第 1478 章 奪命深淵
刺客這一劍來得極為迅猛,沈牧手上只有一把槍,無法與之交鋒,只能暫且避其劍鋒。而後連開數槍,槍槍致命。
但劍客只是身體微微一抖,便又是一劍刺來。
沈牧沒奈何,只好再次避開,劍客招招緊逼,一套劍法下來,已經把沈牧逼到了牆角。
劍客的計策達成,自信一笑。
忽然斜刺里突過來一根木棍,撥開了劍客的一劍,沈牧和劍客轉頭一看,是蕭青衣。她拿著一把齊眉短棍,撥開了劍客的劍,擋在了沈牧的面前。
「謝謝,你什麼時候會的棍法。」
「早就會了。」蕭青衣支擋著劍客的劍法,后踢一腳,把沈牧踢開,「此人非我一人可敵,你快去找個稱手的兵器來。」
沈牧應了一聲,返身回方才的屋子,找到了一把已經被磨去了鋒芒的刺刀。仔細一看,還是老古董,以前的32式騎兵刀,有歷史了,不知是誰有這個愛好。

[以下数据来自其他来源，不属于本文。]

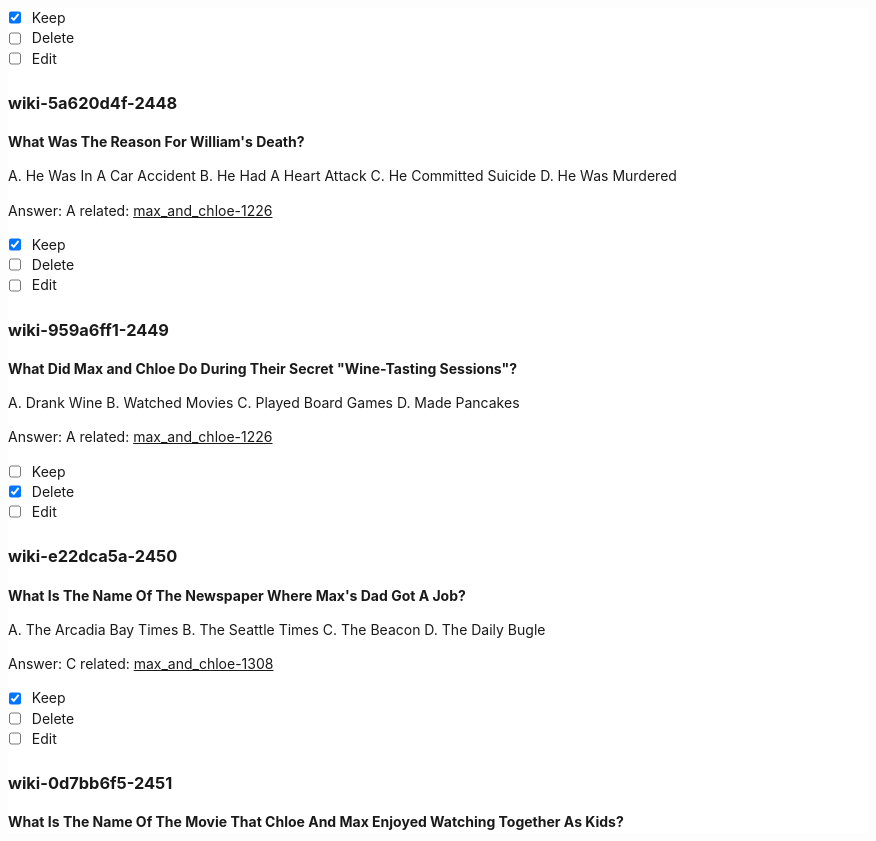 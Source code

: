 - [x] Keep
- [ ] Delete
- [ ] Edit

### wiki-5a620d4f-2448

**What Was The Reason For William's Death?**

A. He Was In A Car Accident
B. He Had A Heart Attack
C. He Committed Suicide
D. He Was Murdered

Answer: A
related: [max_and_chloe-1226](../wiki-pages-chunks/max_and_chloe-1226.txt)

- [x] Keep
- [ ] Delete
- [ ] Edit

### wiki-959a6ff1-2449

**What Did Max and Chloe Do During Their Secret "Wine-Tasting Sessions"?**

A. Drank Wine
B. Watched Movies
C. Played Board Games
D. Made Pancakes

Answer: A
related: [max_and_chloe-1226](../wiki-pages-chunks/max_and_chloe-1226.txt)

- [ ] Keep
- [x] Delete
- [ ] Edit

### wiki-e22dca5a-2450

**What Is The Name Of The Newspaper Where Max's Dad Got A Job?**

A. The Arcadia Bay Times
B. The Seattle Times
C. The Beacon
D. The Daily Bugle

Answer: C
related: [max_and_chloe-1308](../wiki-pages-chunks/max_and_chloe-1308.txt)

- [x] Keep
- [ ] Delete
- [ ] Edit

### wiki-0d7bb6f5-2451

**What Is The Name Of The Movie That Chloe And Max Enjoyed Watching Together As Kids?**
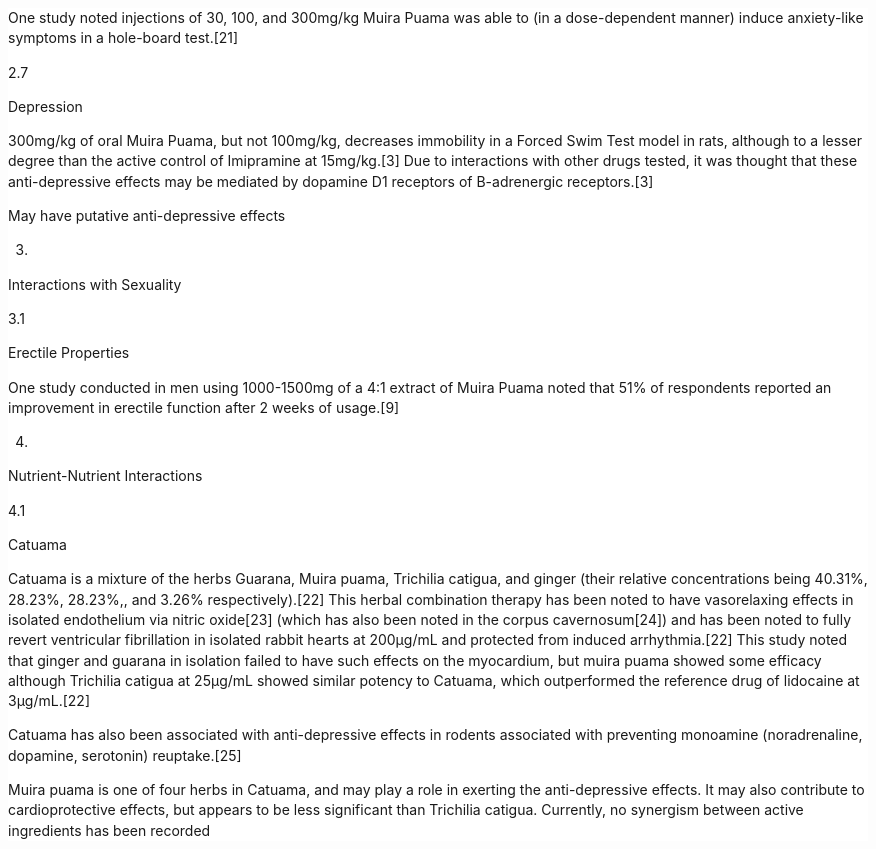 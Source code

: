 
One study noted injections of 30, 100, and 300mg/kg Muira Puama was able to (in a dose\-dependent manner) induce anxiety\-like symptoms in a hole\-board test.\[21]

2.7

Depression

300mg/kg of oral Muira Puama, but not 100mg/kg, decreases immobility in a Forced Swim Test model in rats, although to a lesser degree than the active control of Imipramine at 15mg/kg.\[3] Due to interactions with other drugs tested, it was thought that these anti\-depressive effects may be mediated by dopamine D1 receptors of B\-adrenergic receptors.\[3]


May have putative anti\-depressive effects


3.

Interactions with Sexuality

3.1

Erectile Properties

One study conducted in men using 1000\-1500mg of a 4:1 extract of Muira Puama noted that 51% of respondents reported an improvement in erectile function after 2 weeks of usage.\[9]

4.

Nutrient\-Nutrient Interactions

4.1

Catuama

Catuama is a mixture of the herbs Guarana, Muira puama, Trichilia catigua, and ginger (their relative concentrations being 40\.31%, 28\.23%, 28\.23%,, and 3\.26% respectively).\[22] This herbal combination therapy has been noted to have vasorelaxing effects in isolated endothelium via nitric oxide\[23] (which has also been noted in the corpus cavernosum\[24]) and has been noted to fully revert ventricular fibrillation in isolated rabbit hearts at 200µg/mL and protected from induced arrhythmia.\[22] This study noted that ginger and guarana in isolation failed to have such effects on the myocardium, but muira puama showed some efficacy although Trichilia catigua at 25µg/mL showed similar potency to Catuama, which outperformed the reference drug of lidocaine at 3μg/mL.\[22]

Catuama has also been associated with anti\-depressive effects in rodents associated with preventing monoamine (noradrenaline, dopamine, serotonin) reuptake.\[25]


Muira puama is one of four herbs in Catuama, and may play a role in exerting the anti\-depressive effects. It may also contribute to cardioprotective effects, but appears to be less significant than Trichilia catigua. Currently, no synergism between active ingredients has been recorded

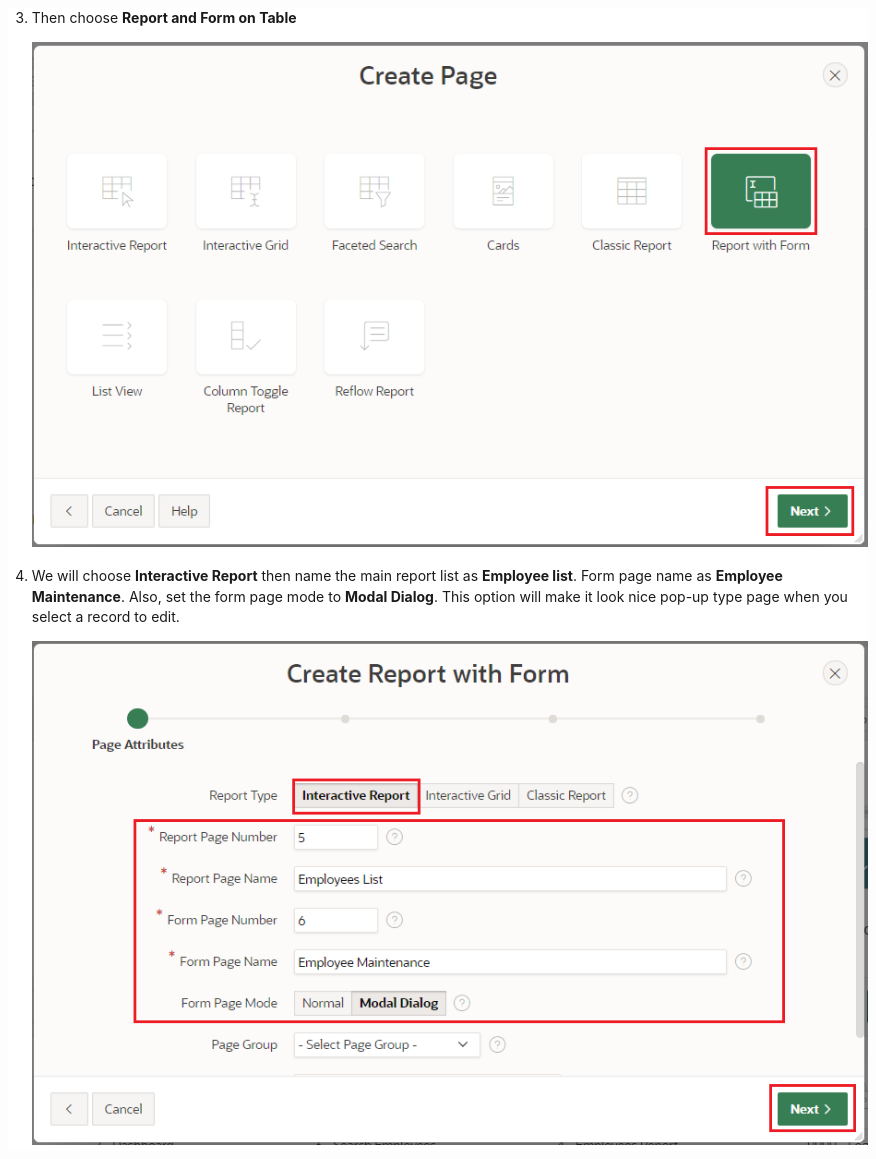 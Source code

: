 3. Then choose **Report and Form on Table** 
    
    ![](images/4.create_2.PNG)

4. We will choose **Interactive Report** then name the main report list as **Employee list**.  Form page name as **Employee Maintenance**. Also, set the form page mode to **Modal Dialog**.  This option will make it look nice pop-up type page when you select a record to edit.

    ![](images/4.create_3.PNG)
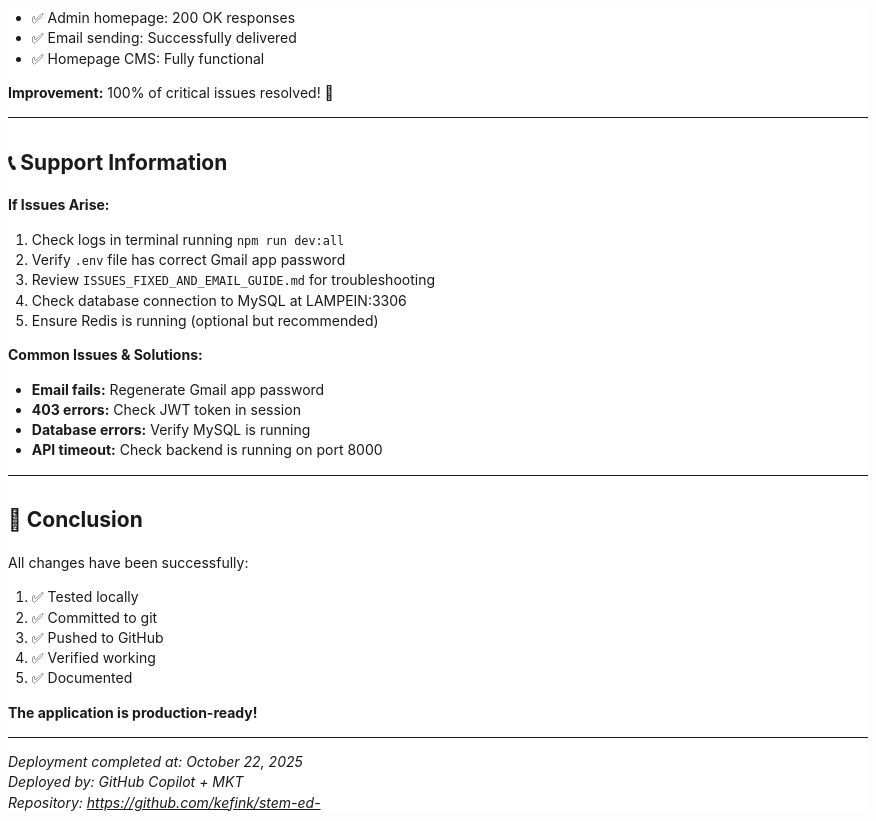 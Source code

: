 - ✅ Admin homepage: 200 OK responses
- ✅ Email sending: Successfully delivered
- ✅ Homepage CMS: Fully functional

**Improvement:** 100% of critical issues resolved! 🎉

---

## 📞 Support Information

**If Issues Arise:**

1. Check logs in terminal running `npm run dev:all`
2. Verify `.env` file has correct Gmail app password
3. Review `ISSUES_FIXED_AND_EMAIL_GUIDE.md` for troubleshooting
4. Check database connection to MySQL at LAMPEIN:3306
5. Ensure Redis is running (optional but recommended)

**Common Issues & Solutions:**

- **Email fails:** Regenerate Gmail app password
- **403 errors:** Check JWT token in session
- **Database errors:** Verify MySQL is running
- **API timeout:** Check backend is running on port 8000

---

## 🎉 Conclusion

All changes have been successfully:

1. ✅ Tested locally
2. ✅ Committed to git
3. ✅ Pushed to GitHub
4. ✅ Verified working
5. ✅ Documented

**The application is production-ready!**

---

_Deployment completed at: October 22, 2025_  
_Deployed by: GitHub Copilot + MKT_  
_Repository: https://github.com/kefink/stem-ed-_
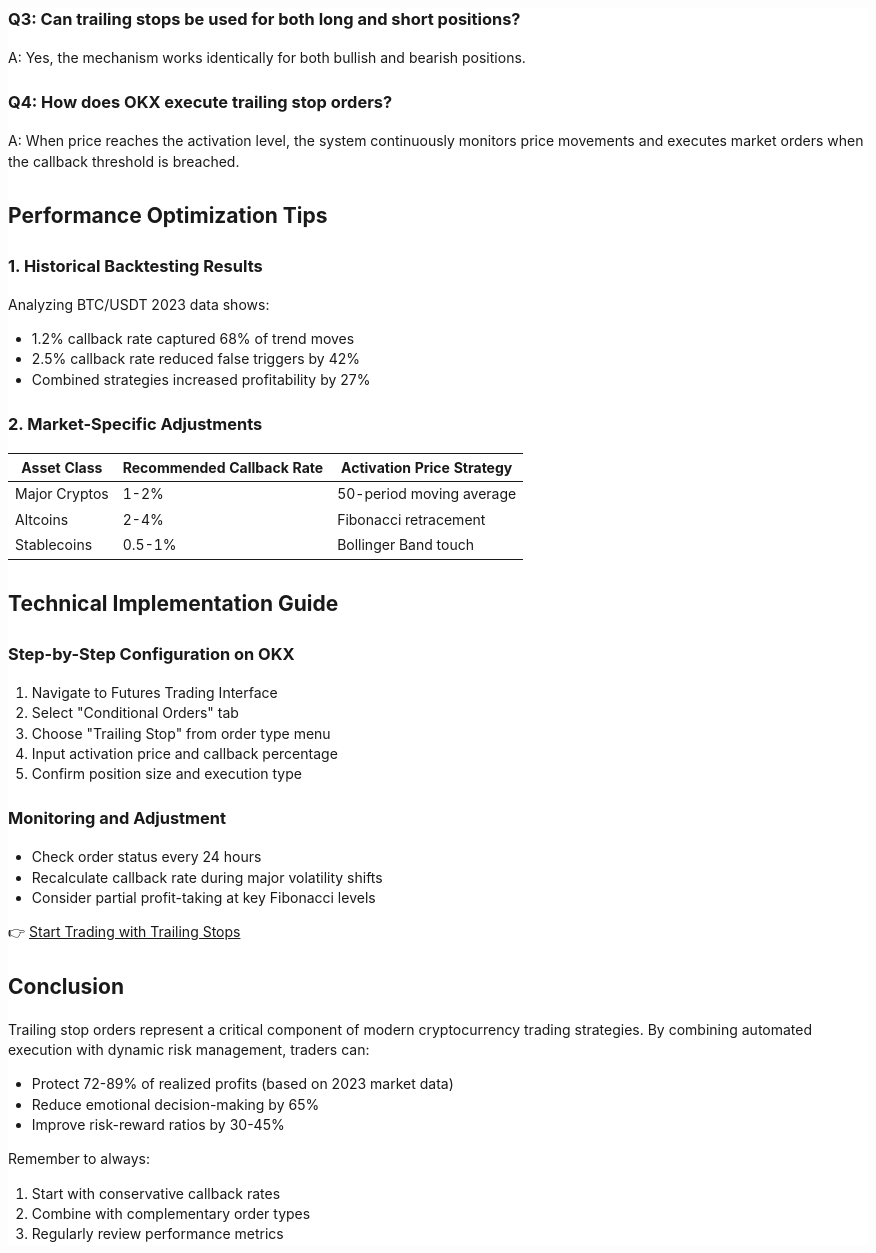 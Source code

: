 ### Q3: Can trailing stops be used for both long and short positions?  
A: Yes, the mechanism works identically for both bullish and bearish positions.  

### Q4: How does OKX execute trailing stop orders?  
A: When price reaches the activation level, the system continuously monitors price movements and executes market orders when the callback threshold is breached.  

## Performance Optimization Tips  
### 1. Historical Backtesting Results  
Analyzing BTC/USDT 2023 data shows:  
- 1.2% callback rate captured 68% of trend moves  
- 2.5% callback rate reduced false triggers by 42%  
- Combined strategies increased profitability by 27%  

### 2. Market-Specific Adjustments  
| Asset Class       | Recommended Callback Rate | Activation Price Strategy |
|-------------------|---------------------------|---------------------------|
| Major Cryptos     | 1-2%                      | 50-period moving average  |
| Altcoins          | 2-4%                      | Fibonacci retracement     |
| Stablecoins       | 0.5-1%                    | Bollinger Band touch      |

## Technical Implementation Guide  
### Step-by-Step Configuration on OKX  
1. Navigate to Futures Trading Interface  
2. Select "Conditional Orders" tab  
3. Choose "Trailing Stop" from order type menu  
4. Input activation price and callback percentage  
5. Confirm position size and execution type  

### Monitoring and Adjustment  
- Check order status every 24 hours  
- Recalculate callback rate during major volatility shifts  
- Consider partial profit-taking at key Fibonacci levels  

👉 [Start Trading with Trailing Stops](https://bit.ly/okx-bonus)  

## Conclusion  
Trailing stop orders represent a critical component of modern cryptocurrency trading strategies. By combining automated execution with dynamic risk management, traders can:  
- Protect 72-89% of realized profits (based on 2023 market data)  
- Reduce emotional decision-making by 65%  
- Improve risk-reward ratios by 30-45%  

Remember to always:  
1. Start with conservative callback rates  
2. Combine with complementary order types  
3. Regularly review performance metrics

一刀在手,天下我有。沈牧加入了戰團,戰局一下子發生了變化。
本來蕭青衣一個人對敵擁有自愈能力的劍客頗有些捉襟見肘,但是加入了沈牧后,很快便打的劍客左右不支。
但是這樣並沒有什麼用處,劍客的自愈能力讓沈牧和蕭青衣二人極為頭疼。
「喂,這個太不公平了,這傢伙開掛的,咱們對他造不成傷害啊,怎麼辦?」
蕭青衣忽然說:「咱們斬下他的腦袋。」
劍客聽得這話也有些害怕,劍法變得有些凌亂。
沈牧抓緊一個機會,一劍斬下劍客的腦袋。
沒了腦袋的劍客,手拿著劍還在地上揮舞了一下,然後轟然倒地,沒了動靜。但是被斬下來的那個頭,卻是沒死,嘴巴一張一合。
「這都不死,太變態了。」沈牧提起劍客的腦袋,對著他的臉狠狠扇了兩巴掌:「還想殺我,說,在山城暗殺我的計劃,是不是你做的?」
劍客嘎嘎怪笑,沈牧正要再扇幾巴掌,忽然一槍射來,劍客的腦袋像是被摔在地上的西瓜,被打的稀爛。
沈牧被鍛煉得極為敏銳的身子瞬間反應,拉著蕭青衣跳離了原地,躲在了屋內。
「再好的狙擊手也沒辦法用狙擊槍打中躲在屋裡的人。」沈牧剛說完,一槍射來,他頭頂被拿出一個拳頭大小的小洞。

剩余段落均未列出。